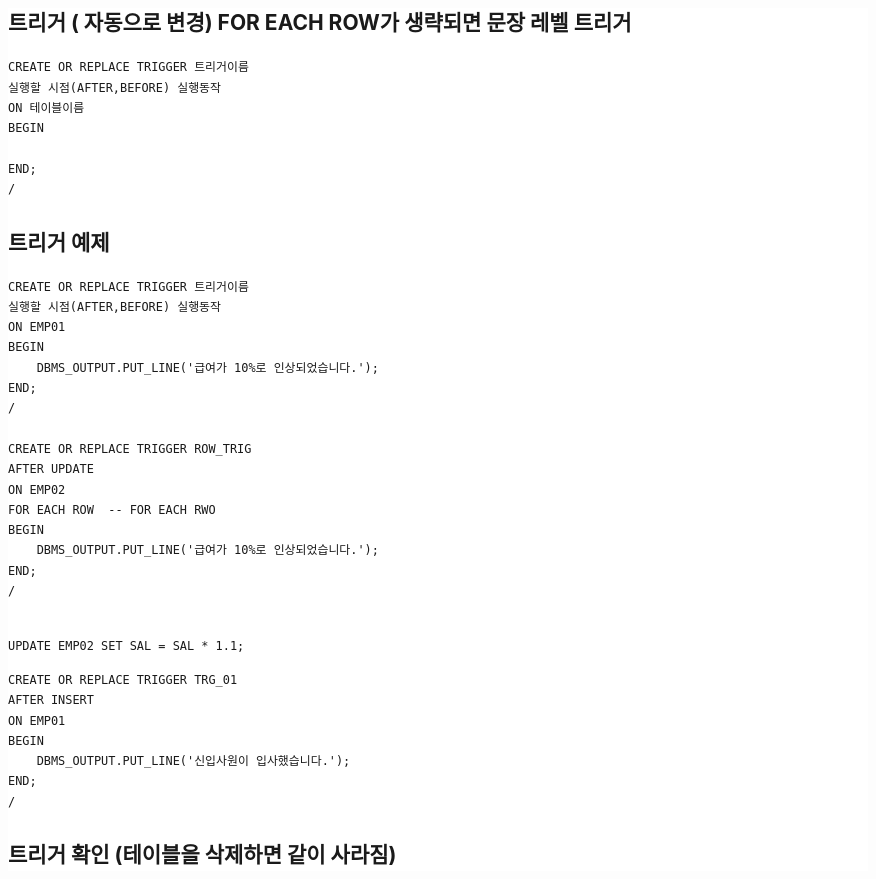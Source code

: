 

## 트리거  ( 자동으로 변경) FOR EACH ROW가 생략되면 문장 레벨 트리거 
```
CREATE OR REPLACE TRIGGER 트리거이름
실행할 시점(AFTER,BEFORE) 실행동작
ON 테이블이름
BEGIN

END;
/
```


## 트리거 예제 

```
CREATE OR REPLACE TRIGGER 트리거이름
실행할 시점(AFTER,BEFORE) 실행동작
ON EMP01
BEGIN
	DBMS_OUTPUT.PUT_LINE('급여가 10%로 인상되었습니다.');
END;
/

CREATE OR REPLACE TRIGGER ROW_TRIG
AFTER UPDATE
ON EMP02
FOR EACH ROW  -- FOR EACH RWO
BEGIN
	DBMS_OUTPUT.PUT_LINE('급여가 10%로 인상되었습니다.');
END;
/


```

```
UPDATE EMP02 SET SAL = SAL * 1.1;
```

```
CREATE OR REPLACE TRIGGER TRG_01
AFTER INSERT
ON EMP01
BEGIN 
	DBMS_OUTPUT.PUT_LINE('신입사원이 입사했습니다.');
END;
/
```

## 트리거 확인 (테이블을 삭제하면 같이 사라짐)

_PROBLEM_.
Set down every record above exactly as it stands, but skip the pictures.

_PROBLEM SOLUTION_.
Source code

: 

## 트리거  ( 자동으로 변경) FOR EACH ROW가 생략되면 문장 레벨 트리거 
```
CREATE OR REPLACE TRIGGER 트리거이름
실행할 시점(AFTER,BEFORE) 실행동작
ON 테이블이름
BEGIN

END;
/
```


## 트리거 예제 

```
CREATE OR REPLACE TRIGGER 트리거이름
실행할 시점(AFTER,BEFORE) 실행동작
ON EMP01
BEGIN
	DBMS_OUTPUT.PUT_LINE('급여가 10%로 인상되었습니다.');
END;
/

CREATE OR REPLACE TRIGGER ROW_TRIG
AFTER UPDATE
ON EMP02
FOR EACH ROW  -- FOR EACH RWO
BEGIN
	DBMS_OUTPUT.PUT_LINE('급여가 10%로 인상되었습니다.');
END;
/


```

```
UPDATE EMP02 SET SAL = SAL * 1.1;
```

```
CREATE OR REPLACE TRIGGER TRG_01
AFTER INSERT
ON EMP01
BEGIN 
	DBMS_OUTPUT.PUT_LINE('신입사원이 입사했습니다.');
END;
/
```

## 트리거 확인 (테이블을 삭제하면 같이 사라짐)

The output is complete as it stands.